Os autores não deram prova do pedido administrativo, como registrou o julgado, de modo que estaria impedido o requerimento diretamente pela via judicial, uma vez que os pressupostos da norma devam ser obedecidos. Outros requisitos devam ser cumpridos, como relata a decisão, nos termos do artigo 6º,§ 2º, da aludida Medida Provisória.
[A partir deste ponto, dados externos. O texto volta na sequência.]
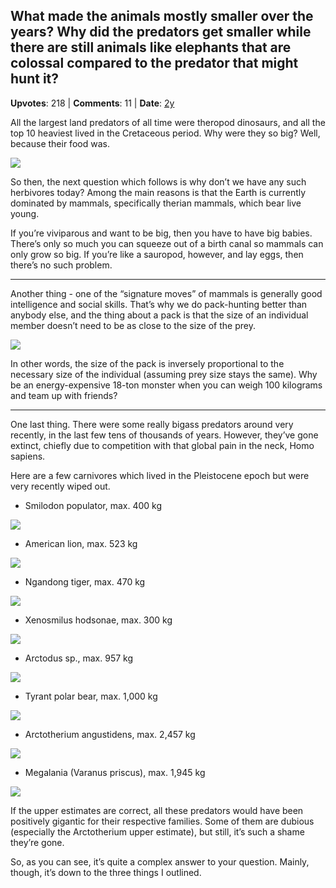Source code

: ## What made the animals mostly smaller over the years? Why did the predators get smaller while there are still animals like elephants that are colossal compared to the predator that might hunt it?
    
**Upvotes**: 218 | **Comments**: 11 | **Date**: [2y](https://www.quora.com/What-made-the-animals-mostly-smaller-over-the-years-Why-did-the-predators-get-smaller-while-there-are-still-animals-like-elephants-that-are-colossal-compared-to-the-predator-that-might-hunt-it/answer/Gary-Meaney)

All the largest land predators of all time were theropod dinosaurs, and all the top 10 heaviest lived in the Cretaceous period. Why were they so big? Well, because their food was.

![](https://qph.fs.quoracdn.net/main-qimg-891f59233e1cb458e691619b69e6059c-lq)

So then, the next question which follows is why don’t we have any such herbivores today? Among the main reasons is that the Earth is currently dominated by mammals, specifically therian mammals, which bear live young.

If you’re viviparous and want to be big, then you have to have big babies. There’s only so much you can squeeze out of a birth canal so mammals can only grow so big. If you’re like a sauropod, however, and lay eggs, then there’s no such problem.

* * *

Another thing - one of the “signature moves” of mammals is generally good intelligence and social skills. That’s why we do pack-hunting better than anybody else, and the thing about a pack is that the size of an individual member doesn’t need to be as close to the size of the prey.

![](https://qph.fs.quoracdn.net/main-qimg-2183f2e56c85b85e69f2b1c161e58136-lq)

In other words, the size of the pack is inversely proportional to the necessary size of the individual (assuming prey size stays the same). Why be an energy-expensive 18-ton monster when you can weigh 100 kilograms and team up with friends?

* * *

One last thing. There were some really bigass predators around very recently, in the last few tens of thousands of years. However, they’ve gone extinct, chiefly due to competition with that global pain in the neck, Homo sapiens.

Here are a few carnivores which lived in the Pleistocene epoch but were very recently wiped out.

*   Smilodon populator, max. 400 kg

![](https://qph.fs.quoracdn.net/main-qimg-580673f857484c0150a4d159aef10373-lq)

*   American lion, max. 523 kg

![](https://qph.fs.quoracdn.net/main-qimg-6355ef82b47ecc9e2a5ab7ce53200215-lq)

*   Ngandong tiger, max. 470 kg

![](https://qph.fs.quoracdn.net/main-qimg-6b779e9aa95d0a4b8976becbab0911e3-lq)

*   Xenosmilus hodsonae, max. 300 kg

![](https://qph.fs.quoracdn.net/main-qimg-a9d58da6a4383bdb436a01f69ccc24f8-lq)

*   Arctodus sp., max. 957 kg

![](https://qph.fs.quoracdn.net/main-qimg-f7cd90b44cd330f08ffac1da4a784d58-lq)

*   Tyrant polar bear, max. 1,000 kg

![](https://qph.fs.quoracdn.net/main-qimg-ded25903fc4288ffbc15f6440a26044c-lq)

*   Arctotherium angustidens, max. 2,457 kg

![](https://qph.fs.quoracdn.net/main-qimg-5f296ab08c91fb2b06f3e01041b263da-lq)

*   Megalania (Varanus priscus), max. 1,945 kg

![](https://qph.fs.quoracdn.net/main-qimg-ed6c7d486eeba539e745843454ed9db6-lq)

If the upper estimates are correct, all these predators would have been positively gigantic for their respective families. Some of them are dubious (especially the Arctotherium upper estimate), but still, it’s such a shame they’re gone.

So, as you can see, it’s quite a complex answer to your question. Mainly, though, it’s down to the three things I outlined.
Posteriormente, os interessados obtiveram a concessão pela via administrativa, como determina a norma.
Processo nº 0625157-71.2019.8.04.0001
Leia o acórdão:
PRIMEIRA CÂMARA CÍVEL. APELAÇÃO CÍVEL – MANAUS/AM PROCESSO N.º 0625157-71.2019.8.04.0001 APELANTE: NUBIA GOMES. E M E N T A PROCESSO CIVIL. APELAÇÃO CÍVEL. EMBARGOS DE TERCEIRO. CESSÃO DE DIREITOS SOBRE IMÓVEL FINANCIADO PELA SUHAB. CONTRATO DE GAVETA. AUSÊNCIA DE ANUÊNCIA DA SUPERINTENDÊNCIA. INEXISTÊNCIA DE TÍTULO AQUISITIVO HÍGIDO. DIREITO DE PERMANECER NA POSSE DO BEM NÃO EVIDENCIADO. CONCESSÃO ESPECIAL DE USO PARA FINS DE MORADIA. INAPLICABILIDADE DA MP 2.220/2001. SENTENÇA MANTIDA. APELAÇÃO DESPROVIDA. 1. Embora os autores/apelantes afirmem terem a posse mansa e pacífica do bem desde a celebração de contrato de compra e venda firmado com o último possuidor, não traz em argumento suficiente para afastar o direito da titular do domínio (Suhab) de exercer a posse direta sobre o imóvel, de acordo com o que foi reconhecido na Ação de Rescisão Contratual cumulada com Retomada de Imóvel e Imissão de Posse n.º 0225137-34.2008.8.04.0001 ajuizada contra o ex-mutuário;
2. As sucessivas compras e vendas realizadas não tiveram a anuência e a participação
da credora hipotecária para que os negócios jurídicos celebrados repercutissem na
esfera jurídica dos compradores, não sendo possível verificar a existência de justo título
jurídico decorrente de tais operações. 3. Conquanto reconhecidamente relevantes os argumentos expostos na petição inicial e na peça recursal, amparados na MP 2.220/2001 e no princípio da dignidade humana, deve-se registrar que o direito social à moradia, previsto no art. 6.º, caput, da CF, não tem caráter absoluto. Além disso, o direito aplicado à hipótese dos autos é o de propriedade, que também encontra proteção constitucional. Ora, o direito à moradia não pode servir como respaldo para a manutenção da posse precária, tampouco para acobertar o descumprimento do Termo de Cessão Provisória Especial de Uso para Fins de Moradia decorrente do programa habitacional, que, em sua Cláusula Nona, vedava a transferência do imóvel pelo mutuário, sob pena de obstar o direito creditício da Suhab de reaver o bem e de embaraçar o legítimo exercício que a lei outorga ao titular do domínio; 4. O pretenso direito dos autores/apelantes de obterem a outorga de uso de bem estatal não pode ser perseguido por via transversa, de modo a convalidar a nulidade existente em toda a cadeia de posse ocorrida à revelia dos termos de cessão condicionados à anuência da Suhab; 5. Apelação desprovida.